* Ukraine is an impoverished country approaching economic collapse. The new Ukrainian finance minister, Natalie Jaresko, is an American citizen who managed a Ukrainian-based, U.S.-created hedge fund that was charged with illegal insider trading. She also managed a CIA fund that supported "pro-democracy" movements and laundered much of the $5 billion the U.S. spent supporting the Maidan protests that led to the Kiev coup in February 2014. Jaresko is a big fan of austerity for people in troubled economies.

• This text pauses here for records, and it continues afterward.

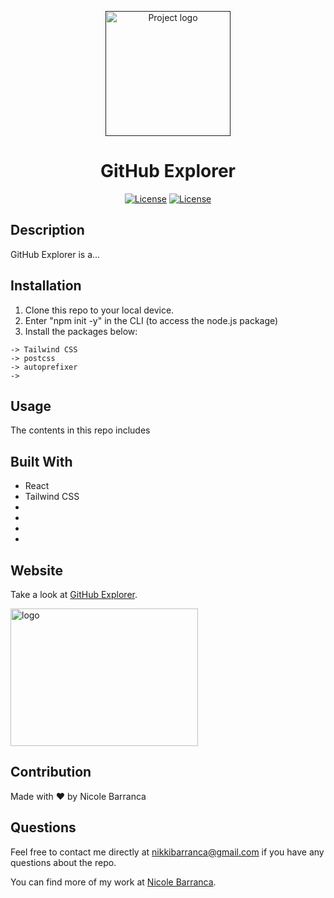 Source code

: <p align="center">
  <a href="" rel="noopener">
 <img width=200px height=200px src="src/img/logo.png" alt="Project logo"></a>
</p>

<h1 align="center">GitHub Explorer</h1>

<div align="center">

<a href="https://opensource.org/licenses/MIT">![License](https://img.shields.io/badge/License-MIT-green.svg)</a>
<a href="https://opensource.org/licenses/BSD-2-Clause">![License](https://img.shields.io/badge/License-BSD_2_Clause-yellowgreen.svg)</a>

</div>

## Description

GitHub Explorer is a...

## Installation

1. Clone this repo to your local device.
2. Enter "npm init -y" in the CLI (to access the node.js package)
3. Install the packages below:

```
-> Tailwind CSS
-> postcss
-> autoprefixer
->

```

## Usage

The contents in this repo includes

## Built With

- React
- Tailwind CSS
-
-
-
-

## Website

Take a look at [GitHub Explorer](https://github.com/NicoleBarranca).

<img width=300px height=220px src="src/img/logo.png" alt="logo"></a>

## Contribution

Made with ❤️ by Nicole Barranca

## Questions

Feel free to contact me directly at nikkibarranca@gmail.com if you have any questions about the repo.

You can find more of my work at [Nicole Barranca](https://github.com/NicoleBarranca).
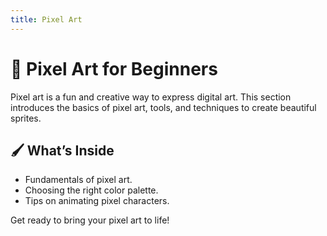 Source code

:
 ```yaml
---
title: Pixel Art
---
```


# 🎨 Pixel Art for Beginners

Pixel art is a fun and creative way to express digital art. This section introduces the basics of pixel art, tools, and techniques to create beautiful sprites.

## 🖌️ What’s Inside
- Fundamentals of pixel art.
- Choosing the right color palette.
- Tips on animating pixel characters.

Get ready to bring your pixel art to life!
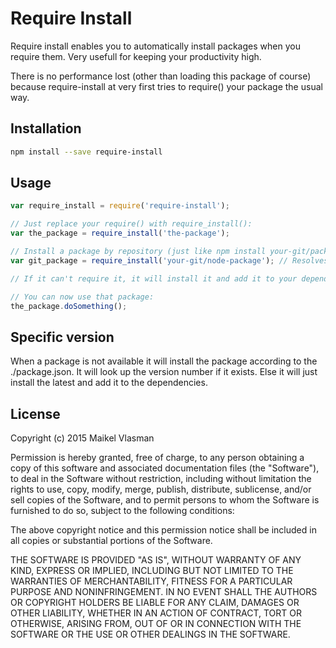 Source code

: # Require Install
Require install enables you to automatically install packages when you require them. Very usefull for keeping your productivity high.

There is no performance lost (other than loading this package of course) because require-install at very first tries to require() your package the usual way.

## Installation
```bash
npm install --save require-install
```

## Usage
```javascript
var require_install = require('require-install');

// Just replace your require() with require_install():
var the_package = require_install('the-package');

// Install a package by repository (just like npm install your-git/package)
var git_package = require_install('your-git/node-package'); // Resolves to github.com/your-git/package

// If it can't require it, it will install it and add it to your dependencies

// You can now use that package:
the_package.doSomething();
```

## Specific version
When a package is not available it will install the package according to the ./package.json. It will look up the version number if it exists. Else it will just install the latest and add it to the dependencies.

## License
Copyright (c) 2015 Maikel Vlasman

Permission is hereby granted, free of charge, to any person obtaining a
copy of this software and associated documentation files (the "Software"),
to deal in the Software without restriction, including without limitation
the rights to use, copy, modify, merge, publish, distribute, sublicense,
and/or sell copies of the Software, and to permit persons to whom the
Software is furnished to do so, subject to the following conditions:

The above copyright notice and this permission notice shall be included in
all copies or substantial portions of the Software.

THE SOFTWARE IS PROVIDED "AS IS", WITHOUT WARRANTY OF ANY KIND, EXPRESS OR
IMPLIED, INCLUDING BUT NOT LIMITED TO THE WARRANTIES OF MERCHANTABILITY,
FITNESS FOR A PARTICULAR PURPOSE AND NONINFRINGEMENT. IN NO EVENT SHALL THE
AUTHORS OR COPYRIGHT HOLDERS BE LIABLE FOR ANY CLAIM, DAMAGES OR OTHER
LIABILITY, WHETHER IN AN ACTION OF CONTRACT, TORT OR OTHERWISE, ARISING
FROM, OUT OF OR IN CONNECTION WITH THE SOFTWARE OR THE USE OR OTHER
DEALINGS IN THE SOFTWARE.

* Writing in the New York Review of books for January 7, billionaire George Soros sees Europe and the United States dithering toward failure not just for Ukraine, but Europe. Soros doesn't challenge the official view of "Russian aggression" or "attempts to destabilize Ukraine" and the rest of that propaganda line that underpins sanctions. Challenging conventional wisdom, Soros focuses instead on the current, inherent, unaddressed, and enduring instability from maintaining a kleptocratic state:
"" the old Ukraine is far from dead. It dominates the civil service and the judiciary, and remains very present in the private (oligarchic and kleptocratic) sectors of the economy. Why should state employees work for practically no salary unless they can use their position as a license to extort bribes? And how can a business sector that was nurtured on corruption and kickbacks function without its sweeteners? These retrograde elements are locked in battle with the reformists."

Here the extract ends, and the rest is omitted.